Ian Thompson

Personal information
- Date of birth: 8 June 1958 (age 68)
- Place of birth: Dartford, England
- Height: 6 ft 1 in (1.85 m)
- Position: Forward

Senior career*
- Years: Team / Apps / (Gls)
- Welling United
- Andover
- 1980-81: Poole Town
- 1981–1983: Salisbury / 77 / (43)
- 1983–1986: AFC Bournemouth / 121 / (30)
- 1986–1988: Salisbury / 59 / (12)
- 1988–1989: Newport County / ? / (?)
- 1989–1992: Merthyr Tydfil / ? / (32)
- 1992: Haverfordwest County / 16 / (12)
- 1992–1993: Inter Cardiff / ? / (?)

= Ian Thompson (footballer, born 1958) =

English footballer

Ian P. Thompson (born 8 June 1958) is an English former professional footballer who played as a forward in the Football League.

==Career==
He started his career with Welling United in the Athenian League, before representing Southern League clubs Andover, Poole Town and Salisbury.
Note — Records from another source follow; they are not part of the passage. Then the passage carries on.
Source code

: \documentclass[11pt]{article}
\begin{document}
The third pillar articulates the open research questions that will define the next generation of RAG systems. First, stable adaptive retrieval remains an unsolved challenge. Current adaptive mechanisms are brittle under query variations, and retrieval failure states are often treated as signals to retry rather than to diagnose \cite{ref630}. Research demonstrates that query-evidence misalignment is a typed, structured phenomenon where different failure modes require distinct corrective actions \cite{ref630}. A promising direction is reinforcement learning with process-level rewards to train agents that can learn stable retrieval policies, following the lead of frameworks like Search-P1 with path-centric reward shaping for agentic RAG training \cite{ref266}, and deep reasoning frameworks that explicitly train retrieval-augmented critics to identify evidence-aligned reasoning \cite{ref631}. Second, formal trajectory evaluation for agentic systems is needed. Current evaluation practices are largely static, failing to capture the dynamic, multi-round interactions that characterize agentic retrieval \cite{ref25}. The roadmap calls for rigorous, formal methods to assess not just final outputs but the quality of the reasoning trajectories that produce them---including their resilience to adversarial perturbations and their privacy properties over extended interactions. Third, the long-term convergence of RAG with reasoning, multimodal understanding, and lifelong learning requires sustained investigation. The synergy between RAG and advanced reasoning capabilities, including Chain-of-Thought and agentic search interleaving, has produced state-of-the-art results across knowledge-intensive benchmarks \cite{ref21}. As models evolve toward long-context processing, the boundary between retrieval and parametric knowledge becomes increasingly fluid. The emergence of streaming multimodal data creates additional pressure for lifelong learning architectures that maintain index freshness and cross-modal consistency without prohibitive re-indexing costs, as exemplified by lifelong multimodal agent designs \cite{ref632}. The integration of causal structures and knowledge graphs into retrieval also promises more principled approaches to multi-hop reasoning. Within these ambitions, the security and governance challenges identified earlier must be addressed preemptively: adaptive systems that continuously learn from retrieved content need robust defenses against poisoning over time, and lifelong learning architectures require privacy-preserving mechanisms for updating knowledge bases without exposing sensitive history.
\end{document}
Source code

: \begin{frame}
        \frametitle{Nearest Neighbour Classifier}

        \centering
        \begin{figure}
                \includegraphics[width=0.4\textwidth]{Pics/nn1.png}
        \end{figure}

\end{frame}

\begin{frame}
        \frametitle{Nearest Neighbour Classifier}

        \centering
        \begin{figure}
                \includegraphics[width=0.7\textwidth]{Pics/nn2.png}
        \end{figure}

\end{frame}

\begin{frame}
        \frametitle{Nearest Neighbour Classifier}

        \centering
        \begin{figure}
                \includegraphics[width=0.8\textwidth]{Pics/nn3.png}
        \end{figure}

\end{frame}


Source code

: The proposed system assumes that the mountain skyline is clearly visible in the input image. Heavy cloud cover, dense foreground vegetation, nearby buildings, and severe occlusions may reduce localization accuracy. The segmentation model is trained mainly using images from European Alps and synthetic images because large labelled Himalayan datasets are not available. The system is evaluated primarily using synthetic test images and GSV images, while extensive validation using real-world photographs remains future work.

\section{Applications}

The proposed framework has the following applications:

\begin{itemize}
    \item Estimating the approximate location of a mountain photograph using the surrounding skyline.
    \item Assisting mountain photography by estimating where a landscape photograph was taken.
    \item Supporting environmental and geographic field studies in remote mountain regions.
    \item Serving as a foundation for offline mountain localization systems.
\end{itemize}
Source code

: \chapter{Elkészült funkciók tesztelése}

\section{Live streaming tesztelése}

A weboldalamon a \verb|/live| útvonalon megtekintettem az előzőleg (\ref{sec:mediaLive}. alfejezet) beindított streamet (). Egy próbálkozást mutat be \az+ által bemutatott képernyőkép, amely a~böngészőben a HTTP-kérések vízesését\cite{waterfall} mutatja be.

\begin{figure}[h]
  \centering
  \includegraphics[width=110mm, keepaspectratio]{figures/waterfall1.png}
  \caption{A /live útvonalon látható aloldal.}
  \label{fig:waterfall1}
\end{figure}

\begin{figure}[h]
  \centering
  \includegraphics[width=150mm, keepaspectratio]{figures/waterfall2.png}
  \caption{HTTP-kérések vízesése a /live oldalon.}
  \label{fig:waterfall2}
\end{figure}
In his first full season with the latter, Thompson finished as leading scorer with 19 goals, following that with 24 goals in his second year, before being sold to AFC Bournemouth for £18,000 (a Salisbury record fee at that time). He scored for AFC Bournemouth in their 2-0 giantkilling win over Manchester United in the FA Cup in January 1984. He also played as Bournemouth won the inaugural Associate Members' Cup by beating Hull City in the final. After injury led to him retiring from full-time football, he returned to Salisbury before becoming a schoolteacher in Wales, continuing his football career with Newport County, Merthyr Tydfil, Haverfordwest County and Inter Cardiff.